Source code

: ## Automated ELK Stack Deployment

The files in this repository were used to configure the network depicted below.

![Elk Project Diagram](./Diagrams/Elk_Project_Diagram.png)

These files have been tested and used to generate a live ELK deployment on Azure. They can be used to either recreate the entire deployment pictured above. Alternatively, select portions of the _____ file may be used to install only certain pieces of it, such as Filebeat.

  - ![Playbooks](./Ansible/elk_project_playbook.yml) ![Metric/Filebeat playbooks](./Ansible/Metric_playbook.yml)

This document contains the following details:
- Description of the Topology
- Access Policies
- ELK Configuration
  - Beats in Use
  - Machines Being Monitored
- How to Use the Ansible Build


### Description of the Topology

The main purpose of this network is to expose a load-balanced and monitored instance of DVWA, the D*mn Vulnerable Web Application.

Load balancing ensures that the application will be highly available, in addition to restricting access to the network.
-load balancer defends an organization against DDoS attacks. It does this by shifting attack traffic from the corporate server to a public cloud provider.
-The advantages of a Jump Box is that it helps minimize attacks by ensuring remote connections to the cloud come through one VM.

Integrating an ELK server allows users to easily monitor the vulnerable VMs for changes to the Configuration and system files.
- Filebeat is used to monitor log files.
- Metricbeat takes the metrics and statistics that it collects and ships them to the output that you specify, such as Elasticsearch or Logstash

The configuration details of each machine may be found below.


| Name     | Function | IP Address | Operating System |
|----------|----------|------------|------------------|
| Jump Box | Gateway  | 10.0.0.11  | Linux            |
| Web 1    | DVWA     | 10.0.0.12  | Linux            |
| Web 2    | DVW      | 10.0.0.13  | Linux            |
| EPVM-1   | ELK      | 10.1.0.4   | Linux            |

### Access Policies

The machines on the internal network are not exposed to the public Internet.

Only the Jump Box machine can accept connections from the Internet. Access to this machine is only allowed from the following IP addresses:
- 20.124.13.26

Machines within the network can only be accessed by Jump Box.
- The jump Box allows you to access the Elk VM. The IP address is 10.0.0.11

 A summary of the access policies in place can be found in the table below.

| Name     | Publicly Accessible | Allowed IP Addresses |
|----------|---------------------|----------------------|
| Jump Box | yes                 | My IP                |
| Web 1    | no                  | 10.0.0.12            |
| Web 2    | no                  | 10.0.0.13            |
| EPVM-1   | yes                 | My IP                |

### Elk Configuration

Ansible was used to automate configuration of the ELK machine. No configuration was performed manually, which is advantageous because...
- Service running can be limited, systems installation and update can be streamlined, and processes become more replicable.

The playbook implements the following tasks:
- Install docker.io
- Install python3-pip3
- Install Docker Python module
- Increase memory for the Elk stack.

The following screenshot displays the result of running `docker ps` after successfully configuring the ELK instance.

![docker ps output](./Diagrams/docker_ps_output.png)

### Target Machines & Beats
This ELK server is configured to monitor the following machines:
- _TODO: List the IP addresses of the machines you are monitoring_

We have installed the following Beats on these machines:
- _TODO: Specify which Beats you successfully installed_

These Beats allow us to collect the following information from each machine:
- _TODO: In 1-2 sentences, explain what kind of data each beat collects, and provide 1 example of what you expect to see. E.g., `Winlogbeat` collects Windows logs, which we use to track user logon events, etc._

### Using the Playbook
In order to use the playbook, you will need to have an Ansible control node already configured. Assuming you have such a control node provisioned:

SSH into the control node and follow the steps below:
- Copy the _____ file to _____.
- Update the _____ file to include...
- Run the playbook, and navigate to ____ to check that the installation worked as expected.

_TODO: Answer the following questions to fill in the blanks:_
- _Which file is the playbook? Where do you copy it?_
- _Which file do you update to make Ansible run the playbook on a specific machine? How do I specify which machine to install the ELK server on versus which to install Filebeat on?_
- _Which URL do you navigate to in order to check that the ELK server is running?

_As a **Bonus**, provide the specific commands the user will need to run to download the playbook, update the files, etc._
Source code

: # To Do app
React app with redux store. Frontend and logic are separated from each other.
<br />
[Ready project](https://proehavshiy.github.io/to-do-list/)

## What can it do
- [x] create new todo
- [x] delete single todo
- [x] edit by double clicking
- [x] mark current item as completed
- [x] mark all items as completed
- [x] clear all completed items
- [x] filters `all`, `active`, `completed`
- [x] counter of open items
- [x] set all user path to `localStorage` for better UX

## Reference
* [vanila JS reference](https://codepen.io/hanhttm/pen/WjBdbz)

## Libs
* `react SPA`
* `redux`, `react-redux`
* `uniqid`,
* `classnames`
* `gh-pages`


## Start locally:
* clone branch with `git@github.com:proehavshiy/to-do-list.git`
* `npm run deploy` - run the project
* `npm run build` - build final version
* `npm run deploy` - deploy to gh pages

________________

DESCRIPTION OF THE TASK:
Without changing a word, print all of the entries above.

TASK ANSWER:
Source code

: ## Automated ELK Stack Deployment

The files in this repository were used to configure the network depicted below.

![Elk Project Diagram](./Diagrams/Elk_Project_Diagram.png)

These files have been tested and used to generate a live ELK deployment on Azure. They can be used to either recreate the entire deployment pictured above. Alternatively, select portions of the _____ file may be used to install only certain pieces of it, such as Filebeat.

  - ![Playbooks](./Ansible/elk_project_playbook.yml) ![Metric/Filebeat playbooks](./Ansible/Metric_playbook.yml)

This document contains the following details:
- Description of the Topology
- Access Policies
- ELK Configuration
  - Beats in Use
  - Machines Being Monitored
- How to Use the Ansible Build


### Description of the Topology

The main purpose of this network is to expose a load-balanced and monitored instance of DVWA, the D*mn Vulnerable Web Application.

Load balancing ensures that the application will be highly available, in addition to restricting access to the network.
-load balancer defends an organization against DDoS attacks. It does this by shifting attack traffic from the corporate server to a public cloud provider.
-The advantages of a Jump Box is that it helps minimize attacks by ensuring remote connections to the cloud come through one VM.

Integrating an ELK server allows users to easily monitor the vulnerable VMs for changes to the Configuration and system files.
- Filebeat is used to monitor log files.
- Metricbeat takes the metrics and statistics that it collects and ships them to the output that you specify, such as Elasticsearch or Logstash

The configuration details of each machine may be found below.


| Name     | Function | IP Address | Operating System |
|----------|----------|------------|------------------|
| Jump Box | Gateway  | 10.0.0.11  | Linux            |
| Web 1    | DVWA     | 10.0.0.12  | Linux            |
| Web 2    | DVW      | 10.0.0.13  | Linux            |
| EPVM-1   | ELK      | 10.1.0.4   | Linux            |

### Access Policies

The machines on the internal network are not exposed to the public Internet.

Only the Jump Box machine can accept connections from the Internet. Access to this machine is only allowed from the following IP addresses:
- 20.124.13.26

Machines within the network can only be accessed by Jump Box.
- The jump Box allows you to access the Elk VM. The IP address is 10.0.0.11

 A summary of the access policies in place can be found in the table below.

| Name     | Publicly Accessible | Allowed IP Addresses |
|----------|---------------------|----------------------|
| Jump Box | yes                 | My IP                |
| Web 1    | no                  | 10.0.0.12            |
| Web 2    | no                  | 10.0.0.13            |
| EPVM-1   | yes                 | My IP                |

### Elk Configuration

Ansible was used to automate configuration of the ELK machine. No configuration was performed manually, which is advantageous because...
- Service running can be limited, systems installation and update can be streamlined, and processes become more replicable.

The playbook implements the following tasks:
- Install docker.io
- Install python3-pip3
- Install Docker Python module
- Increase memory for the Elk stack.

The following screenshot displays the result of running `docker ps` after successfully configuring the ELK instance.

![docker ps output](./Diagrams/docker_ps_output.png)

### Target Machines & Beats
This ELK server is configured to monitor the following machines:
- _TODO: List the IP addresses of the machines you are monitoring_

We have installed the following Beats on these machines:
- _TODO: Specify which Beats you successfully installed_

These Beats allow us to collect the following information from each machine:
- _TODO: In 1-2 sentences, explain what kind of data each beat collects, and provide 1 example of what you expect to see. E.g., `Winlogbeat` collects Windows logs, which we use to track user logon events, etc._

### Using the Playbook
In order to use the playbook, you will need to have an Ansible control node already configured. Assuming you have such a control node provisioned:

SSH into the control node and follow the steps below:
- Copy the _____ file to _____.
- Update the _____ file to include...
- Run the playbook, and navigate to ____ to check that the installation worked as expected.

_TODO: Answer the following questions to fill in the blanks:_
- _Which file is the playbook? Where do you copy it?_
- _Which file do you update to make Ansible run the playbook on a specific machine? How do I specify which machine to install the ELK server on versus which to install Filebeat on?_
- _Which URL do you navigate to in order to check that the ELK server is running?

_As a **Bonus**, provide the specific commands the user will need to run to download the playbook, update the files, etc._
Source code

: # To Do app
React app with redux store. Frontend and logic are separated from each other.
<br />
[Ready project](https://proehavshiy.github.io/to-do-list/)

## What can it do
- [x] create new todo
- [x] delete single todo
- [x] edit by double clicking
- [x] mark current item as completed
- [x] mark all items as completed
- [x] clear all completed items
- [x] filters `all`, `active`, `completed`
- [x] counter of open items
- [x] set all user path to `localStorage` for better UX

## Reference
* [vanila JS reference](https://codepen.io/hanhttm/pen/WjBdbz)

## Libs
* `react SPA`
* `redux`, `react-redux`
* `uniqid`,
* `classnames`
* `gh-pages`


## Start locally:
* clone branch with `git@github.com:proehavshiy/to-do-list.git`
* `npm run deploy` - run the project
* `npm run build` - build final version
* `npm run deploy` - deploy to gh pages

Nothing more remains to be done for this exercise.